* What is expected: I would like the records restated word for word, without the pictures.
Records to process START
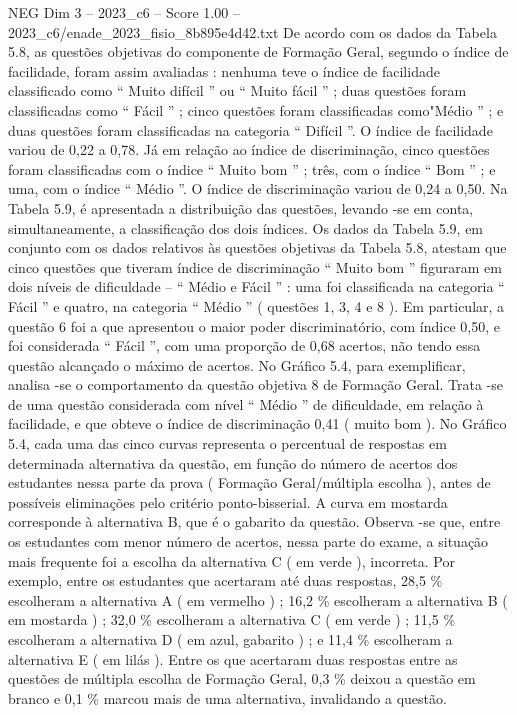 \begin{textsample}{NEG Dim 3 – 2023\_c6 – Score 1.00 – 2023\_c6/enade\_2023\_fisio\_8b895e4d42.txt}
De acordo com os dados da Tabela 5.8, as questões objetivas do componente de Formação Geral, segundo o índice de facilidade, foram assim avaliadas : nenhuma teve o índice de facilidade classificado como “ Muito difícil ” ou “ Muito fácil ” ; duas questões foram classificadas como “ Fácil ” ; cinco questões foram classificadas como"Médio ” ; e duas questões foram classificadas na categoria “ Difícil ”.
O índice de facilidade variou de 0,22 a 0,78.
Já em relação ao índice de discriminação, cinco questões foram classificadas com o índice “ Muito bom ” ; três, com o índice “ Bom ” ; e uma, com o índice “ Médio ”.
O índice de discriminação variou de 0,24 a 0,50.
Na Tabela 5.9, é apresentada a distribuição das questões, levando -se em conta, simultaneamente, a classificação dos dois índices.
Os dados da Tabela 5.9, em conjunto com os dados relativos às questões objetivas da Tabela 5.8, atestam que cinco questões que tiveram índice de discriminação “ Muito bom ” figuraram em dois níveis de dificuldade – “ Médio e Fácil ” : uma foi classificada na categoria “ Fácil ” e quatro, na categoria “ Médio ” ( questões 1, 3, 4 e 8 ).
Em particular, a questão 6 foi a que apresentou o maior poder discriminatório, com índice 0,50, e foi considerada “ Fácil ”, com uma proporção de 0,68 acertos, não tendo essa questão alcançado o máximo de acertos.
No Gráfico 5.4, para exemplificar, analisa -se o comportamento da questão objetiva 8 de Formação Geral.
Trata -se de uma questão considerada com nível “ Médio ” de dificuldade, em relação à facilidade, e que obteve o índice de discriminação 0,41 ( muito bom ).
No Gráfico 5.4, cada uma das cinco curvas representa o percentual de respostas em determinada alternativa da questão, em função do número de acertos dos estudantes nessa parte da prova ( Formação Geral/múltipla escolha ), antes de possíveis eliminações pelo critério ponto-bisserial.
A curva em mostarda corresponde à alternativa B, que é o gabarito da questão.
Observa -se que, entre os estudantes com menor número de acertos, nessa parte do exame, a situação mais frequente foi a escolha da alternativa C ( em verde ), incorreta.
Por exemplo, entre os estudantes que acertaram até duas respostas, 28,5 \% escolheram a alternativa A ( em vermelho ) ; 16,2 \% escolheram a alternativa B ( em mostarda ) ; 32,0 \% escolheram a alternativa C ( em verde ) ; 11,5 \% escolheram a alternativa D ( em azul, gabarito ) ; e 11,4 \% escolheram a alternativa E ( em lilás ).
Entre os que acertaram duas respostas entre as questões de múltipla escolha de Formação Geral, 0,3 \% deixou a questão em branco e 0,1 \% marcou mais de uma alternativa, invalidando a questão.

\end{textsample}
Records to process END
* Your solution:
 \begin{textsample}{NEG Dim 3 – 2023\_c6 – Score 1.00 – 2023\_c6/enade\_2023\_fisio\_8b895e4d42.txt}
De acordo com os dados da Tabela 5.8, as questões objetivas do componente de Formação Geral, segundo o índice de facilidade, foram assim avaliadas : nenhuma teve o índice de facilidade classificado como “ Muito difícil ” ou “ Muito fácil ” ; duas questões foram classificadas como “ Fácil ” ; cinco questões foram classificadas como"Médio ” ; e duas questões foram classificadas na categoria “ Difícil ”.
O índice de facilidade variou de 0,22 a 0,78.
Já em relação ao índice de discriminação, cinco questões foram classificadas com o índice “ Muito bom ” ; três, com o índice “ Bom ” ; e uma, com o índice “ Médio ”.
O índice de discriminação variou de 0,24 a 0,50.
Na Tabela 5.9, é apresentada a distribuição das questões, levando -se em conta, simultaneamente, a classificação dos dois índices.
Os dados da Tabela 5.9, em conjunto com os dados relativos às questões objetivas da Tabela 5.8, atestam que cinco questões que tiveram índice de discriminação “ Muito bom ” figuraram em dois níveis de dificuldade – “ Médio e Fácil ” : uma foi classificada na categoria “ Fácil ” e quatro, na categoria “ Médio ” ( questões 1, 3, 4 e 8 ).
Em particular, a questão 6 foi a que apresentou o maior poder discriminatório, com índice 0,50, e foi considerada “ Fácil ”, com uma proporção de 0,68 acertos, não tendo essa questão alcançado o máximo de acertos.
No Gráfico 5.4, para exemplificar, analisa -se o comportamento da questão objetiva 8 de Formação Geral.
Trata -se de uma questão considerada com nível “ Médio ” de dificuldade, em relação à facilidade, e que obteve o índice de discriminação 0,41 ( muito bom ).
No Gráfico 5.4, cada uma das cinco curvas representa o percentual de respostas em determinada alternativa da questão, em função do número de acertos dos estudantes nessa parte da prova ( Formação Geral/múltipla escolha ), antes de possíveis eliminações pelo critério ponto-bisserial.
A curva em mostarda corresponde à alternativa B, que é o gabarito da questão.
Observa -se que, entre os estudantes com menor número de acertos, nessa parte do exame, a situação mais frequente foi a escolha da alternativa C ( em verde ), incorreta.
Por exemplo, entre os estudantes que acertaram até duas respostas, 28,5 \% escolheram a alternativa A ( em vermelho ) ; 16,2 \% escolheram a alternativa B ( em mostarda ) ; 32,0 \% escolheram a alternativa C ( em verde ) ; 11,5 \% escolheram a alternativa D ( em azul, gabarito ) ; e 11,4 \% escolheram a alternativa E ( em lilás ).
Entre os que acertaram duas respostas entre as questões de múltipla escolha de Formação Geral, 0,3 \% deixou a questão em branco e 0,1 \% marcou mais de uma alternativa, invalidando a questão.

\end{textsample}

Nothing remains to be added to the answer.